Данная теория эстетического исходила из общего понимания ценности как объективного отношения явления к потребностям общественного развития, которое лишь отражается в актах субъективных оценок. Прекрасное же интерпретировалось как объективное общественное благо. Тем самым указанные авторы продолжали еще одну традицию европейской эстетики, идущую от Сократа через Бекона и Чернышевского Можно согласиться с этой концепцией в том отношении, что ценность содержания прекрасного явления представляет собой интегральную ценность блага, то есть его способность удовлетворить некий комплекс потребностей, направленных на данный род явлений. Но, прежде всего, здесь не учитывается особая объективно-субъективная ценность красоты формы. Да и в осмыслении ценности содержания игнорируется то, что в комплекс потребности в благе могут входить не только непосредственно-общественные потребности, но и духовные потребности личности, которые не сводимы к «потребностям социального прогресса».

Игнорирование автономии духовных потребностей личности сказалось и на исходной для данной теории эстетического общеаксиологической концепции, не учитывающей особые ценностные – объективно-субъективные – отношения, складывающиеся в отношении к этим потребностям.
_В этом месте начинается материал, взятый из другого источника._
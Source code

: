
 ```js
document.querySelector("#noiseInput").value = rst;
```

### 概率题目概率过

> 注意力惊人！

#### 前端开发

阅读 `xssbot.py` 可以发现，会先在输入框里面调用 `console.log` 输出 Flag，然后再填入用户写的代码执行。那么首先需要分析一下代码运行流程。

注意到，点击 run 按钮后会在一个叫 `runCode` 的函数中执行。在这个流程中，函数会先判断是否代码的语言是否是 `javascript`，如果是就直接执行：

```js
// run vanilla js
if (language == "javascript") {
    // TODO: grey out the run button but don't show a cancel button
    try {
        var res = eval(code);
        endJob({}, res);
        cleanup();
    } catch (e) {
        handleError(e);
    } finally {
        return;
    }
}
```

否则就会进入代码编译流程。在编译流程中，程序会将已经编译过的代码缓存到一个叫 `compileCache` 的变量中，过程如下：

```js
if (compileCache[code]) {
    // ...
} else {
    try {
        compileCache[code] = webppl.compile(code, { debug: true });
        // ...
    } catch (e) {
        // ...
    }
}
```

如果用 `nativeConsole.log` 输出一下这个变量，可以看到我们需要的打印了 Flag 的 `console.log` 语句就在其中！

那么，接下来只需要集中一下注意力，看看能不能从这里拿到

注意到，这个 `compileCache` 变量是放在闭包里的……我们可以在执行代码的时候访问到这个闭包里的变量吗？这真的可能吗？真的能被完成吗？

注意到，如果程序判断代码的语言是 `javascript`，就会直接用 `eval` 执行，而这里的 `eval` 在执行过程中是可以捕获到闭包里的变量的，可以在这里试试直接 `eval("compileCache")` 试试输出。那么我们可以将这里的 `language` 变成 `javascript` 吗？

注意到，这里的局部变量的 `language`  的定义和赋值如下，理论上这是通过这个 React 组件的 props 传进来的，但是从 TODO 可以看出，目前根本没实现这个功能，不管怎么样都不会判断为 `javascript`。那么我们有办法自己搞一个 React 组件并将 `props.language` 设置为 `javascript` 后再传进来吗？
Таким образом, в рассматриваемый период в советской эстетике сформировались три концепции эстетического и, прежде всего, прекрасного, каждая из которых продолжала традиции европейской эстетики, заложенные в Античности. На основании исследования, осуществленного автором данной работы (39), был сделан вывод, что каждая из них представляет собой абсолютизацию одной из граней природы эстетического и прекрасного. В этом отношении мы солидаризировались с мнением А. Лосева, что «недиалектическое выдвижение на первый план той или другой противоположности является давно пройденным этапом в истории эстетики и свидетельствует о неумении понять эстетическое как некоторое целостное и живое единство» (35,576). Преодолевая эту односторонность, мы пришли к выводу, что «диалектика ценности блага и красоты (и их антиподов), модифицируемая в зависимости от меры совершенства объекта ценностного отношения, составляет сущность эстетической ценности»(39,117).